Saved data entries:
------------------------------------------------

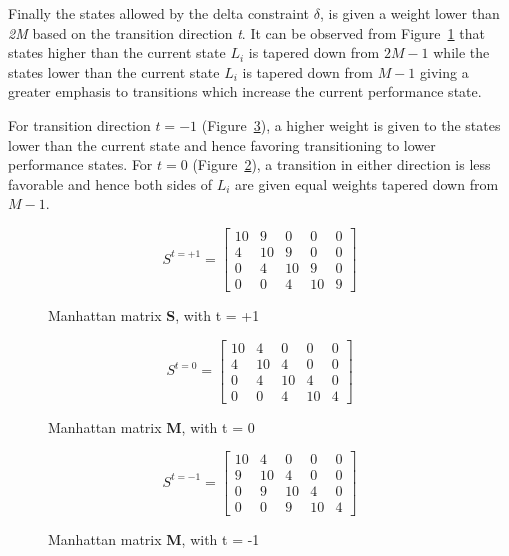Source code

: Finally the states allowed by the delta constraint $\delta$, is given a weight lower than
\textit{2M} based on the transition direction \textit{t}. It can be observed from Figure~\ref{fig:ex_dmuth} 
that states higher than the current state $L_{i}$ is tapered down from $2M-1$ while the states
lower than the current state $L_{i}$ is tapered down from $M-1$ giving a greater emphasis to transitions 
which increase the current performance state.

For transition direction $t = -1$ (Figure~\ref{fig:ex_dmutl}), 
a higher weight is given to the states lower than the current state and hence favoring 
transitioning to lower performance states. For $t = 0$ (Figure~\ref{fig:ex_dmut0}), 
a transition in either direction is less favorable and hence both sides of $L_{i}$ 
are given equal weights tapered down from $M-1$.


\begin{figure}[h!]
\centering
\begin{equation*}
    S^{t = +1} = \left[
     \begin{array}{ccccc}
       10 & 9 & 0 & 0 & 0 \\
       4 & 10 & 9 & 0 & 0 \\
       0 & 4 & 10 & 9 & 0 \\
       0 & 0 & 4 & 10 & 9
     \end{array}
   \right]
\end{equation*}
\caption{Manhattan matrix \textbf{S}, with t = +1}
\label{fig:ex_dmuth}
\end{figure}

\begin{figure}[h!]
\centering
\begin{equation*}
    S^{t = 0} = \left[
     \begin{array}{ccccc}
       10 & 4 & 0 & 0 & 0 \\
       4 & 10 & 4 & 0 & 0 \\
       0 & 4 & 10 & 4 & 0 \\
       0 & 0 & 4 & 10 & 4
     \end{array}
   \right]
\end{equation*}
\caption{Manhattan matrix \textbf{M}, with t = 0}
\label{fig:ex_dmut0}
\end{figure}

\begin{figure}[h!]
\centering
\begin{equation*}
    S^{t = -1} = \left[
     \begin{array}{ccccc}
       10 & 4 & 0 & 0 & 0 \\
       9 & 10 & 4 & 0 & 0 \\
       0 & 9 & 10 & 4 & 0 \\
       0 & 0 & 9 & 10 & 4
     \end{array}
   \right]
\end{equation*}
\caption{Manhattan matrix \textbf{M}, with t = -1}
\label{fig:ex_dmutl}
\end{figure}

------------------------------------------------

Work request>
Please give every line above again word for word, apart from the pictures.

Result below>
Source code

: Finally the states allowed by the delta constraint $\delta$, is given a weight lower than
\textit{2M} based on the transition direction \textit{t}. It can be observed from Figure~\ref{fig:ex_dmuth} 
that states higher than the current state $L_{i}$ is tapered down from $2M-1$ while the states
lower than the current state $L_{i}$ is tapered down from $M-1$ giving a greater emphasis to transitions 
which increase the current performance state.

For transition direction $t = -1$ (Figure~\ref{fig:ex_dmutl}), 
a higher weight is given to the states lower than the current state and hence favoring 
transitioning to lower performance states. For $t = 0$ (Figure~\ref{fig:ex_dmut0}), 
a transition in either direction is less favorable and hence both sides of $L_{i}$ 
are given equal weights tapered down from $M-1$.


\begin{figure}[h!]
\centering
\begin{equation*}
    S^{t = +1} = \left[
     \begin{array}{ccccc}
       10 & 9 & 0 & 0 & 0 \\
       4 & 10 & 9 & 0 & 0 \\
       0 & 4 & 10 & 9 & 0 \\
       0 & 0 & 4 & 10 & 9
     \end{array}
   \right]
\end{equation*}
\caption{Manhattan matrix \textbf{S}, with t = +1}
\label{fig:ex_dmuth}
\end{figure}

\begin{figure}[h!]
\centering
\begin{equation*}
    S^{t = 0} = \left[
     \begin{array}{ccccc}
       10 & 4 & 0 & 0 & 0 \\
       4 & 10 & 4 & 0 & 0 \\
       0 & 4 & 10 & 4 & 0 \\
       0 & 0 & 4 & 10 & 4
     \end{array}
   \right]
\end{equation*}
\caption{Manhattan matrix \textbf{M}, with t = 0}
\label{fig:ex_dmut0}
\end{figure}

\begin{figure}[h!]
\centering
\begin{equation*}
    S^{t = -1} = \left[
     \begin{array}{ccccc}
       10 & 4 & 0 & 0 & 0 \\
       9 & 10 & 4 & 0 & 0 \\
       0 & 9 & 10 & 4 & 0 \\
       0 & 0 & 9 & 10 & 4
     \end{array}
   \right]
\end{equation*}
\caption{Manhattan matrix \textbf{M}, with t = -1}
\label{fig:ex_dmutl}
\end{figure}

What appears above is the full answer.